Right. This is basically what I was saying in my first post. The pass
bank would have to dissapate a *lot* of extra heat, because in order to
handle the different forward voltage drop the resistance will need to
be higher, and thus you'll generate more heat. Eventually, the excess
heat will fry the transistors...
But if you can keep the pass bank cool, it should be OK, yes?
As a bit of an extreme example, I've passed several AMPS of current
through a tiny 2N2222 switching transistor without buring it up. But
in order to get rid of the excess heat, I had to submerge the
transistor in icewater! (Ok - I know, it's not a practical solution!)
But with large power transistors, you can mount them on big heat sinks
(or even on TEC's) and then use lots of fans to keep everything cool...
So if you could keep the pass bank from burning up due to excess heat,
it would work?
Adam
LesioQ wrote:
> I'd hate to see typical starter board being fed with 500V DC waiting
> for start pulse.
I had forgotten about the start pulse. I suppose an over-voltage on
the ignition pulse could cause some damage to the tube internals - but
even so, that shouldn't harm the power supply, right?
> I have a small SP laser here that shows a tendency to fire the return
> hole instead of main discharge path if starter board sees 300V instead
> of 250V. Simple add-on board fixed the problem (it's simple with SMPS).
Do you mean that it lights on the return path if the *ingnition* pulse
voltage is too high? How did the add-on board fix the problem? (Or
did you just regulate the pulse back to 250V?)
Lighting down the return path is no doubt bad for the tube, but again,
the power supply doesn't really care, right? I mean, you're still
passing the same current through the tube, and the voltage across the
tube should be about the same, right?
Adam
The return path mauintained a discharge of 260V @ 6A while the main
path was 195V @ 16A. These number gave me the idea what to do - I
reduced max PS output voltage by adding additional feedback loop to PWM
IC.
LesioQ
I see. Interesting - I wouldn't have guessed that there would be
*that* much difference in voltage (and current) when lighting down the
bore vs the return path. Cool... Thanks for the input!
Adam
Fantastic display, but not one I'd like to see again.
Steve Roberts
Why not use power resistors, as in the 'rabbit hutch' SP161 argon I put
together for a friend? Those are cheap, and a bit of DIY with some folded
aluminum sheet and a fan will mount them safely for cooling. Come to that,
if you know the optimal current and tube voltage drop, you can calculate
resistance and build a dummy load. While it won't accurately simulate the
laser tube, surely it will get you closer to a supply modification that
will run it safely? If so, further adjustments can be made once you
exchange the dummy load with the tube. Resistors are cheap, even big ones.
So are fans.
Holy crapimoly! RF plasma *in air* inside the PSU?!? Wow...

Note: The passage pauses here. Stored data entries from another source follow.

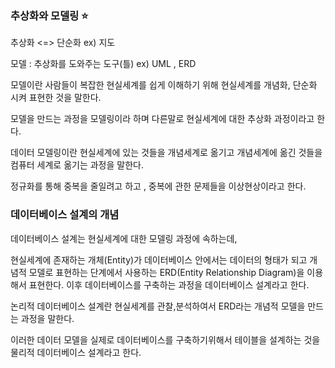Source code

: 
### 추상화와 모델링 ⭐️


추상화 <=> 단순화 ex) 지도

모델 : 추상화를 도와주는 도구(틀)
ex) UML , ERD


모델이란 사람들이 복잡한 현실세계를 쉽게 이해하기 위해 현실세계를 개념화, 단순화 시켜 표현한 것을 말한다.

모델을 만드는 과정을 모델링이라 하며 다른말로 현실세계에 대한 추상화 과정이라고 한다.

데이터 모델링이란 현실세계에 있는 것들을 개념세계로 옮기고 개념세계에 옮긴 것들을 컴퓨터 세계로 옮기는 과정을 말한다.

정규화를 통해 중복을 줄일려고 하고 , 중복에 관한 문제들을 이상현상이라고 한다.

### 데이터베이스 설계의 개념

데이터베이스 설계는 현실세계에 대한 모델링 과정에 속하는데, 

현실세계에 존재하는 개체(Entity)가 데이터베이스 안에서는 데이터의 형태가 되고 개념적 모델로 표현하는 단계에서 사용하는 ERD(Entity Relationship Diagram)을 이용해서 표현한다. 이후 데이터베이스를 구축하는 과정을 데이터베이스 설계라고 한다.


논리적 데이터베이스 설계란 현실세계를 관찰,분석하여서 ERD라는 개념적 모델을 만드는 과정을 말한다.


이러한 데이터 모델을 실제로 데이터베이스를 구축하기위해서 테이블을 설계하는 것을 물리적 데이터베이스 설계라고 한다.



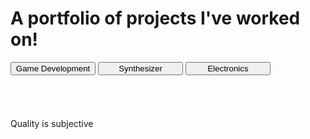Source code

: <html>
  
 <h1> 
    A portfolio of projects I've worked on!
</h1>

<div style="width:90%">
 <button type="button" style="width:30%" onclick="changeContent('GameDev/GameDev.html')"> Game Development </button>
 <button type="button" style="width:30%" onclick="changeContent('Synth/Synthesizer.html')"> Synthesizer </button>
 <button type="button" style="width:30%" onclick="changeContent('Electronics/Electronics.html')"> Electronics </button>
 <!--<a href="https://GuavTek.github.io/testing">
  <button type="button" style="width:30%"> Testing </button>
 </a> -->
</div>

<div id="content" style="margin-top:1cm;">  </div>

&emsp;
<p> Quality is subjective </p>

<script>
async function changeContent(page) {
  const contentDiv = document.getElementById("content");
 contentDiv.innerHTML = await fetchHtmlAsText(page);
}  
 
async function fetchHtmlAsText(url) {
    return await (await fetch(url)).text();
}
</script>

</html>
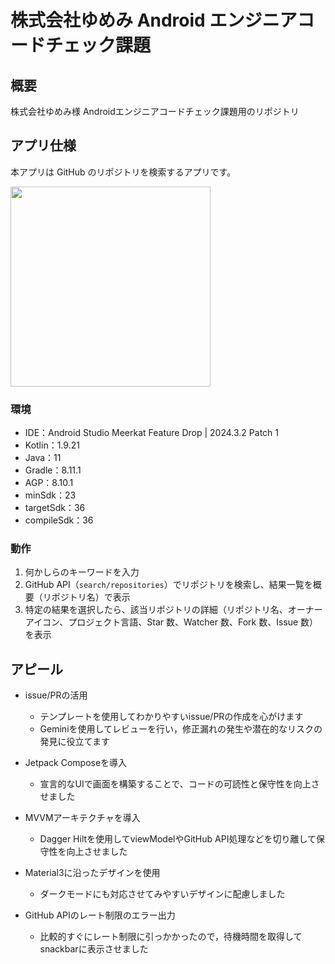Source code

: # 株式会社ゆめみ Android エンジニアコードチェック課題

## 概要

株式会社ゆめみ様 Androidエンジニアコードチェック課題用のリポジトリ


## アプリ仕様

本アプリは GitHub のリポジトリを検索するアプリです。

<img src="docs/app.gif" width="320">

### 環境

- IDE：Android Studio Meerkat Feature Drop | 2024.3.2 Patch 1
- Kotlin：1.9.21
- Java：11
- Gradle：8.11.1
- AGP：8.10.1
- minSdk：23
- targetSdk：36
- compileSdk：36

### 動作

1. 何かしらのキーワードを入力
2. GitHub API（`search/repositories`）でリポジトリを検索し、結果一覧を概要（リポジトリ名）で表示
3. 特定の結果を選択したら、該当リポジトリの詳細（リポジトリ名、オーナーアイコン、プロジェクト言語、Star 数、Watcher 数、Fork 数、Issue 数）を表示

## アピール
<!-- 出来上がり次第，追記・整理していく -->

- issue/PRの活用
    - テンプレートを使用してわかりやすいissue/PRの作成を心がけます
    - Geminiを使用してレビューを行い，修正漏れの発生や潜在的なリスクの発見に役立てます

- Jetpack Composeを導入
    - 宣言的なUIで画面を構築することで、コードの可読性と保守性を向上させました

- MVVMアーキテクチャを導入
    - Dagger Hiltを使用してviewModelやGitHub API処理などを切り離して保守性を向上させました

- Material3に沿ったデザインを使用
    - ダークモードにも対応させてみやすいデザインに配慮しました

- GitHub APIのレート制限のエラー出力
    - 比較的すぐにレート制限に引っかかったので，待機時間を取得してsnackbarに表示させました
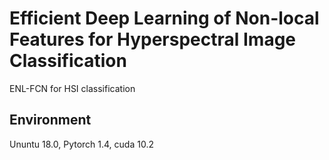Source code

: # Efficient Deep Learning of Non-local Features for Hyperspectral Image Classification 
ENL-FCN for HSI classification
## Environment
Ununtu 18.0, Pytorch 1.4, cuda 10.2

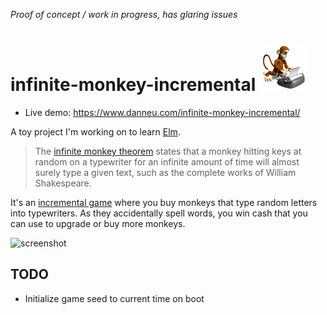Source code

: *Proof of concept / work in progress, has glaring issues*

# infinite-monkey-incremental ![monkey](public/img/monkey.gif)

- Live demo: <https://www.danneu.com/infinite-monkey-incremental/>

A toy project I'm working on to learn [Elm](http://elm-lang.org/).

> The [infinite monkey theorem][theorem] states that a monkey hitting keys at
> random on a typewriter for an infinite amount of time will almost surely type a
> given text, such as the complete works of William Shakespeare.

It's an [incremental game][inc] where you buy monkeys that type random
letters into typewriters. As they accidentally spell words, you win cash
that you can use to upgrade or buy more monkeys.

![screenshot][screenshot]

[theorem]: https://en.wikipedia.org/wiki/Infinite_monkey_theorem
[inc]: https://en.wikipedia.org/wiki/Incremental_game
[screenshot]: https://dl.dropboxusercontent.com/spa/quq37nq1583x0lf/23ikl59z.png

## TODO

- Initialize game seed to current time on boot
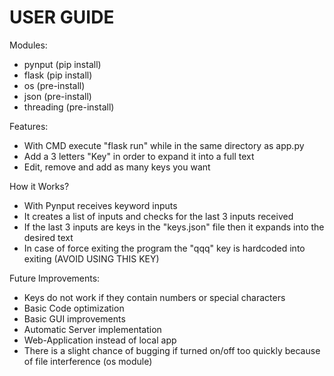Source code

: # USER GUIDE
Modules:
- pynput (pip install)
- flask (pip install)
- os (pre-install)
- json (pre-install)
- threading (pre-install)

Features:
- With CMD execute "flask run" while in the same directory as app.py
- Add a 3 letters "Key" in order to expand it into a full text
- Edit, remove and add as many keys you want

How it Works?
- With Pynput receives keyword inputs
- It creates a list of inputs and checks for the last 3 inputs received
- If the last 3 inputs are keys in the "keys.json" file then it expands into the desired text
- In case of force exiting the program the "qqq" key is hardcoded into exiting (AVOID USING THIS KEY)

Future Improvements:
- Keys do not work if they contain numbers or special characters
- Basic Code optimization
- Basic GUI improvements
- Automatic Server implementation
- Web-Application instead of local app
- There is a slight chance of bugging if turned on/off too quickly because of file interference (os module)
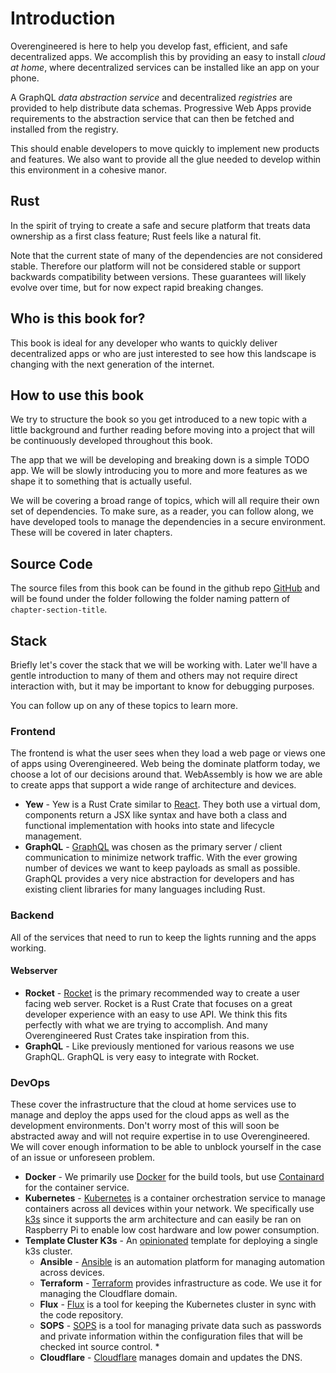 # Introduction

Overengineered is here to help you develop fast, efficient, and safe
decentralized apps. We accomplish this by providing an easy to install _cloud
at home_, where decentralized services can be installed like an app on your
phone.

A GraphQL _data abstraction service_ and decentralized _registries_ are
provided to help distribute data schemas. Progressive Web Apps provide
requirements to the abstraction service that can then be fetched and installed
from the registry.

This should enable developers to move quickly to implement new products and
features. We also want to provide all the glue needed to develop within this
environment in a cohesive manor.

## Rust

In the spirit of trying to create a safe and secure platform that treats data
ownership as a first class feature; Rust feels like a natural fit.

Note that the current state of many of the dependencies are not considered
stable. Therefore our platform will not be considered stable or support
backwards compatibility between versions. These guarantees will likely evolve
over time, but for now expect rapid breaking changes.

## Who is this book for?

This book is ideal for any developer who wants to quickly deliver decentralized
apps or who are just interested to see how this landscape is changing with the
next generation of the internet.

## How to use this book

We try to structure the book so you get introduced to a new topic with a little
background and further reading before moving into a project that will be
continuously developed throughout this book.

The app that we will be developing and breaking down is a simple TODO app. We
will be slowly introducing you to more and more features as we shape it to
something that is actually useful.

We will be covering a broad range of topics, which will all require their own
set of dependencies. To make sure, as a reader, you can follow along, we have
developed tools to manage the dependencies in a secure environment. These will
be covered in later chapters.

## Source Code

The source files from this book can be found in the github repo
[GitHub](https://github.com/overengineered/docs) and will be found under the
folder following the folder naming pattern of
`chapter-section-title`.

## Stack

Briefly let's cover the stack that we will be working with. Later we'll have a
gentle introduction to many of them and others may not require direct
interaction with, but it may be important to know for debugging purposes.

You can follow up on any of these topics to learn more.

### Frontend

The frontend is what the user sees when they load a web page or views one of
apps using Overengineered. Web being the dominate platform today, we choose a
lot of our decisions around that. WebAssembly is how we are able to create apps
that support a wide range of architecture and devices.

- **Yew** - Yew is a Rust Crate similar to [React](https://reactjs.org/). They
  both use a virtual dom, components return a JSX like syntax and have both a
  class and functional implementation with hooks into state and lifecycle
  management.
- **GraphQL** - [GraphQL](https://graphql.org/) was chosen as the primary
  server / client communication to minimize network traffic. With the ever
  growing number of devices we want to keep payloads as small as possible.
  GraphQL provides a very nice abstraction for developers and has existing
  client libraries for many languages including Rust.

### Backend

All of the services that need to run to keep the lights running and the apps
working.

#### Webserver

- **Rocket** - [Rocket](https://rocket.rs/) is the primary recommended way to
  create a user facing web server. Rocket is a Rust Crate that focuses on a great
  developer experience with an easy to use API. We think this fits perfectly
  with what we are trying to accomplish. And many Overengineered Rust Crates
  take inspiration from this.
- **GraphQL** - Like previously mentioned for various reasons we use GraphQL.
  GraphQL is very easy to integrate with Rocket.

### DevOps

These cover the infrastructure that the cloud at home services use to manage
and deploy the apps used for the cloud apps as well as the development
environments. Don't worry most of this will soon be abstracted away and will
not require expertise in to use Overengineered. We will cover enough
information to be able to unblock yourself in the case of an issue or
unforeseen problem.

- **Docker** - We primarily use [Docker](https://docker.com/) for the build
  tools, but use [Containard](https://containerd.io/) for the container
  service.
- **Kubernetes** - [Kubernetes](https://kubernetes.io/) is a container
  orchestration service to manage containers across all devices within your
  network. We specifically use [k3s](https://k3s.io/) since it supports the arm
  architecture and can easily be ran on Raspberry Pi to enable low cost
  hardware and low power consumption.
- **Template Cluster K3s** - An
  [opinionated](https://github.com/k8s-at-home/template-cluster-k3s)
  template for deploying a single k3s cluster.
  - **Ansible** - [Ansible](https://ansible.com/) is an automation platform for
    managing automation across devices.
  - **Terraform** - [Terraform](https://terraform.io/) provides infrastructure
    as code. We
    use it for managing the Cloudflare domain.
  - **Flux** - [Flux](https://fluxcd.io/docs/) is a tool for keeping the
    Kubernetes cluster
    in sync with the code repository.
  - **SOPS** - [SOPS](https://github.com/mozilla/sops) is a tool for managing
    private data such as passwords and private information within the
    configuration files that will be checked int source control. \*
  - **Cloudflare** - [Cloudflare](https://cloudflare.com/) manages domain and
    updates the DNS.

I see where I made my mistake now... I didn't realise that the current
control was accomplished via pwm; I assumed the output of the pass bank
would be straight DC and whatever wasn't sent to the tube would be
dissapated as heat. But yeah, if the circuit couldn't modulate low
enough, and started oscillating violently with 10's of amps of current
available... That would be icky! (Not to mention disasterous for the
tube.)
Your story is amusing in the abstract, but I agree that it's not
something I'd like to experience in real life. (The concept of "balls
of bore material forming in the laser path" makes for quite a vivid
image!)
Thanks for the insight...
Adam
Ok - that would remove the heat load from the pass bank and transfer it
to the resistor bank, which makes sense. I guess the only problem
would be finding resistors that could drop 70 volts at 8 amps of
current without melting. That would be, what, roughly half a kilowatt
of heat? I don't think I've ever seen a resistor that can handle more
than about 10 watts... So I would need a crapload of them!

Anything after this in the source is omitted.